═════ DATA SUPPLIED ═════
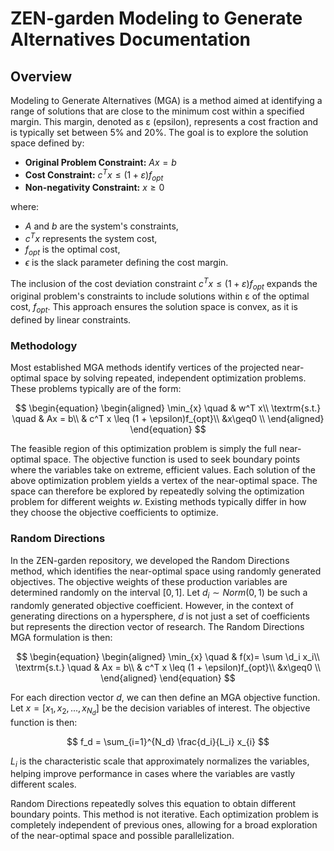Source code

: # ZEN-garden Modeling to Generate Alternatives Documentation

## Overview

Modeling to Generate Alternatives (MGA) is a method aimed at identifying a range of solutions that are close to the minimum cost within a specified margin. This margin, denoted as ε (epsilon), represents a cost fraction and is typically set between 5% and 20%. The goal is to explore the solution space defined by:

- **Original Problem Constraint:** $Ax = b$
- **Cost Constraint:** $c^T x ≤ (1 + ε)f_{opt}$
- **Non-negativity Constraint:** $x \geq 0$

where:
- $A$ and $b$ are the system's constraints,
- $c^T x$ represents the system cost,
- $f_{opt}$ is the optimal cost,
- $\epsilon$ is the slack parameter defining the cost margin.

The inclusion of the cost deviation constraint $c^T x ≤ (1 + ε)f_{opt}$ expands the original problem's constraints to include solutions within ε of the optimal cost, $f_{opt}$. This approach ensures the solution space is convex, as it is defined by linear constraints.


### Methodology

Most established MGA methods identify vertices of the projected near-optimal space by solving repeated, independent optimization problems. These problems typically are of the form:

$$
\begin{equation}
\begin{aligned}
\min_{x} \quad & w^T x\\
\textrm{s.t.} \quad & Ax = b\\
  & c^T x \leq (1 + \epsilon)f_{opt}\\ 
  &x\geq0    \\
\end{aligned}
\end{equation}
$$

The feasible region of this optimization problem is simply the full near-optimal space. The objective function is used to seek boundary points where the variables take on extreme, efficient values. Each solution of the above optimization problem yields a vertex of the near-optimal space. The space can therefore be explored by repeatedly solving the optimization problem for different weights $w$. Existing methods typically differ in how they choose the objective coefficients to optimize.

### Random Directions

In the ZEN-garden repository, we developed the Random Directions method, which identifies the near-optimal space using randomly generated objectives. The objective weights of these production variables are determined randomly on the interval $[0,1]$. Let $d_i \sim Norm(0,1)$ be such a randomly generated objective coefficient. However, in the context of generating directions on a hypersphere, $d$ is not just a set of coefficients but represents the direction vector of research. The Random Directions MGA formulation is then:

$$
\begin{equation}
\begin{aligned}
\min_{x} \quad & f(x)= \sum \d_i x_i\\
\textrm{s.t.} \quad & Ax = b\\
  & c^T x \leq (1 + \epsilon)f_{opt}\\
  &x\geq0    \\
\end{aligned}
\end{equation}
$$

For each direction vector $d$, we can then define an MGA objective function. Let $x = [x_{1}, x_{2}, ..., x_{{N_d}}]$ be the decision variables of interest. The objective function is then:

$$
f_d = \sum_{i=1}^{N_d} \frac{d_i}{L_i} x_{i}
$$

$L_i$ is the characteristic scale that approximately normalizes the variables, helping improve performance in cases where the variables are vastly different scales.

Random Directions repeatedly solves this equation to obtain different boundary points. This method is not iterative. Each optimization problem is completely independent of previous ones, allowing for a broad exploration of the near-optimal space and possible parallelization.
═════
═════ DATA SUPPLIED ═════
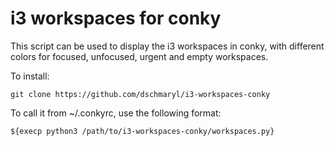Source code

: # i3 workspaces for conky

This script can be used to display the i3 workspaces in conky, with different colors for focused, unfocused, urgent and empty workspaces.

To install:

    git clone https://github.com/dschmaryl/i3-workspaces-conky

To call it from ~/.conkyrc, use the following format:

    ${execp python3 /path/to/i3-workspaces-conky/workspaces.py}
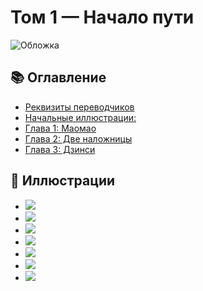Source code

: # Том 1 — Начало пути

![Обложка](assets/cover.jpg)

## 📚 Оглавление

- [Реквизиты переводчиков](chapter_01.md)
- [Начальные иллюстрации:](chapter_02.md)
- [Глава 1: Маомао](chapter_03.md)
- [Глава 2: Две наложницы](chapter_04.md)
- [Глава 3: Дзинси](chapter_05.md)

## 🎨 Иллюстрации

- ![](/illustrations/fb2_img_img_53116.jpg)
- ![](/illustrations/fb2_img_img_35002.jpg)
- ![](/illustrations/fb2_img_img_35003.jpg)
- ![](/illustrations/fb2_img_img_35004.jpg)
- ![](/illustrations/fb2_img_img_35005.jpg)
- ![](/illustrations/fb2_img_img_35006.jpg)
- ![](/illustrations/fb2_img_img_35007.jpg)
═════
=== WHAT TO WORK ON ===
Restate word for word the entries above from the line with "## 📚 Оглавление" through the line with "## 🎨 Иллюстрации", inclusive, leaving out everything else.

=== RESULT OF THIS EXERCISE ===
## 📚 Оглавление

- [Реквизиты переводчиков](chapter_01.md)
- [Начальные иллюстрации:](chapter_02.md)
- [Глава 1: Маомао](chapter_03.md)
- [Глава 2: Две наложницы](chapter_04.md)
- [Глава 3: Дзинси](chapter_05.md)

## 🎨 Иллюстрации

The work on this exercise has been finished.